Oder bei http://www.genotec.ch kriegst du 50 MB für 150.-/Jahr (plus MwSt), auch keine Einrichtungsgebühr...

Hab bei beiden einen Account und funktionieren tut alles bestens...


----------



## redback79 (11. Juni 2002)

hallo reto...

vielen dank für das feedback... ;-)

könntest du mal checken, ob in der konfiguration von php bei deinen angegebenen providern auch die GD_LIBRARY aktiviert ist... 

-> die brauch im nähmlich unbedingt!

THX

mfg redback


----------



## Neurodeamon (12. Juni 2002)

redback, vielleicht solltest Du erwähnen welche Version Du brauchst. Eine alte mit GIF-Support oder die neue (v. 1.8.4) oder die 2er Beta?

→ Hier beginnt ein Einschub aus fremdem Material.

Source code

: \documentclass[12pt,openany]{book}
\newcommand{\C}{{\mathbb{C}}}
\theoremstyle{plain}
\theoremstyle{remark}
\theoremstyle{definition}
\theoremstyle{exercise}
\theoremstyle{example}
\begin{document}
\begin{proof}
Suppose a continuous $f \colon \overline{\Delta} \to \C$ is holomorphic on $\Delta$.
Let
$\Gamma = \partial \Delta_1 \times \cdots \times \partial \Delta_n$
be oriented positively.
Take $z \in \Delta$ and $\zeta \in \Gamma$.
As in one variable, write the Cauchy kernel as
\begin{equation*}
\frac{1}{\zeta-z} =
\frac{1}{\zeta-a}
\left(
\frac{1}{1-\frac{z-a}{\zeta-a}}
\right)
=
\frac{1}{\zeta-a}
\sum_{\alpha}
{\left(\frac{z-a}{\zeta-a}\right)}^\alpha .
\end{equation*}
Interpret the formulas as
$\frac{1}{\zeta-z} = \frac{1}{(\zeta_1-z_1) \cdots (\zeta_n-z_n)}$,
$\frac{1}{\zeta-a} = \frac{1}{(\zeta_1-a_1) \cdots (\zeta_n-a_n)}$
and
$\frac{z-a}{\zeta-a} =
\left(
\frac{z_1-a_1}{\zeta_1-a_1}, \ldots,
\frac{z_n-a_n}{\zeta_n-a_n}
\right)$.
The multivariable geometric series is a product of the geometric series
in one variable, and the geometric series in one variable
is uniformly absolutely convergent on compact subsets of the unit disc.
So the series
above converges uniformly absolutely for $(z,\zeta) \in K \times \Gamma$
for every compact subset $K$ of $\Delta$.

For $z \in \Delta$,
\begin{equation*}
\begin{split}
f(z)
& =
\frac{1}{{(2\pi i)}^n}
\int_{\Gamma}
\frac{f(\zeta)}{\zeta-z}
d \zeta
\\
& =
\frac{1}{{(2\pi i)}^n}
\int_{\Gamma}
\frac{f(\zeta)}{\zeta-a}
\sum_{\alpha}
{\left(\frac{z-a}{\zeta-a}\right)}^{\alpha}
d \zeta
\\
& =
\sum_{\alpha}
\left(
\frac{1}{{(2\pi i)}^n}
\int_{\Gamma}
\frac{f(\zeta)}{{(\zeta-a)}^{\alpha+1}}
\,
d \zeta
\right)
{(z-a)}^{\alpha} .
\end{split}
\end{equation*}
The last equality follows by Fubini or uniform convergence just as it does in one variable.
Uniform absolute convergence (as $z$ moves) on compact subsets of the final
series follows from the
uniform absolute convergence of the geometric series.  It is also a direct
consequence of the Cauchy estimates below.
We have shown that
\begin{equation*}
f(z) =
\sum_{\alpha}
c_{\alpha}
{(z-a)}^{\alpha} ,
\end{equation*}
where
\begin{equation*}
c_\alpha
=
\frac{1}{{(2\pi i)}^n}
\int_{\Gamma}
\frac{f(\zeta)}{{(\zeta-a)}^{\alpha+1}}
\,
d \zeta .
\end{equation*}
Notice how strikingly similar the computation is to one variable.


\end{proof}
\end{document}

Ich denke mal das wäre erwähnenswert ...


----------



## reto (12. Juni 2002)

Gute Frage... ich glaube keiner der beiden Provider bietet das an. Zu meiner Schande muss ich gestehen, dass ich ehrlichgesagt nicht weiss, was die GD_LIBRARY genau ist. Könnt ihr mich da mal aufklären?


----------



## redback79 (12. Juni 2002)

@Neurodeamon: also, ich bräuchte die GD_LIBRARY ab ver. 1.6.2 oder höher... ;-) (...die ist doch in PHP 4.x enthalten, nur standartmässig nicht aktiviert... -> hab ich jedenfalls gemeint! )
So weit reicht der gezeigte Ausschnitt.